Posted by CLykins on November 6th, 2012

Who’s Got Next? is a weekly column by Chad Lykins, the RTC recruiting guru. Once a week he will bring you an overview of what’s going on in the complex world of recruiting, from who is signing where among the seniors to discussing the recruitments of the top uncommitted players in the country. We also encourage you to check out his contributions dedicated solely to Duke Basketball at Duke Hoop Blog. You can also follow Chad at his Twitter account @CLykinsBlog for up-to-date breaking news from the high school and college hoops scene. If you have any suggestions as to areas we are missing or different things you would like to see, please let us know at

Note: ESPN Recruiting used for all player rankings

Austin Nichols Stays Local, Picks Memphis

There’s no place like home. At least according to 6’8″ Briarcrest Christian (Tennessee) power forward Austin Nichols, who ended his college recruitment on Monday by committing to the hometown Memphis Tigers. The No. 12 ranked player in the class of 2013, Nichols will join an already loaded recruiting class that includes fellow ESPN 100 prospects small forward Kuran Iverson, small forward Nick King and point guard Rashawn Powell as well as three-star shooting guard Markel Crawford. He chose the Tigers over Auburn, Duke, Tennessee, Vanderbilt and Virginia.

2013 No. 12 ranked prospect Austin Nichols completes a stellar recruiting class for Memphis

“At the end of the day, Austin wanted to stay at home and play with some talented guys who he knew very well,” said his father, Mark Nichols. Once back home after completing his last official visit to Auburn, Memphis head coach Josh Pastner showed up at the Nichols residence for one final recruiting pitch.
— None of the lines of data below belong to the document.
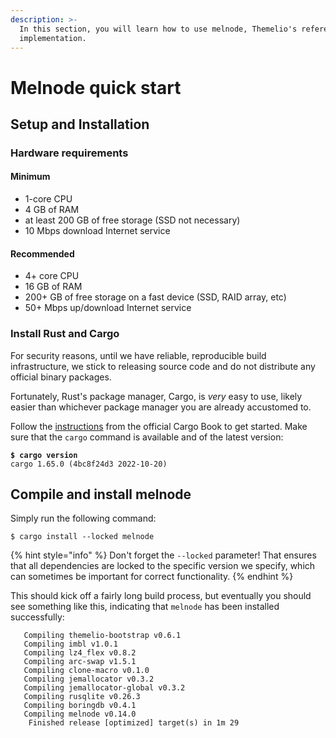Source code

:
 ```yaml
---
description: >-
  In this section, you will learn how to use melnode, Themelio's reference node
  implementation.
---
```


# Melnode quick start

## Setup and Installation

### Hardware requirements

#### Minimum

* 1-core CPU
* 4 GB of RAM
* at least 200 GB of free storage (SSD not necessary)
* 10 Mbps download Internet service

#### Recommended

* 4+ core CPU
* 16 GB of RAM
* 200+ GB of free storage on a fast device (SSD, RAID array, etc)
* 50+ Mbps up/download Internet service

### Install Rust and Cargo

For security reasons, until we have reliable, reproducible build infrastructure, we stick to releasing source code and do not distribute any official binary packages.

Fortunately, Rust's package manager, Cargo, is _very_ easy to use, likely easier than whichever package manager you are already accustomed to.

Follow the [instructions](https://doc.rust-lang.org/cargo/getting-started/installation.html) from the official Cargo Book to get started. Make sure that the `cargo` command is available and of the latest version:

<pre class="language-shell-session"><code class="lang-shell-session"><strong>$ cargo version
</strong>cargo 1.65.0 (4bc8f24d3 2022-10-20)
</code></pre>

## Compile and install melnode

Simply run the following command:

```shell-session
$ cargo install --locked melnode
```

{% hint style="info" %}
Don't forget the `--locked` parameter! That ensures that all dependencies are locked to the specific version we specify, which can sometimes be important for correct functionality.
{% endhint %}

This should kick off a fairly long build process, but eventually you should see something like this, indicating that `melnode` has been installed successfully:

```shell-session
   Compiling themelio-bootstrap v0.6.1
   Compiling imbl v1.0.1
   Compiling lz4_flex v0.8.2
   Compiling arc-swap v1.5.1
   Compiling clone-macro v0.1.0
   Compiling jemallocator v0.3.2
   Compiling jemallocator-global v0.3.2
   Compiling rusqlite v0.26.3
   Compiling boringdb v0.4.1
   Compiling melnode v0.14.0
    Finished release [optimized] target(s) in 1m 29
```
Rumored by many to be fading down the stretch to the likes of Duke and long-time favorite Tennessee, Pastner never wilted and kept pushing to land what he considers a “future Memphis basketball icon.”

With his recruitment shut down for a week once Pastner made his last attempt, the Nichols family spent Sunday night pondering the important decision. Mark Nichols then presented Austin with a 58-page report from to review advanced statistics of each of the six teams he was considering. The innovative approach factored into Nichols selecting the Tigers, which was decided as the perfect place for his future. The allure of playing in the area he grew up and in front of family and friends at the collegiate level proved to be all he could have ever wished for. “I’m just honored, I can’t even explain it,” Nichols said. He intends on signing his national letter of intent during the early signing period, which runs from November 14-21.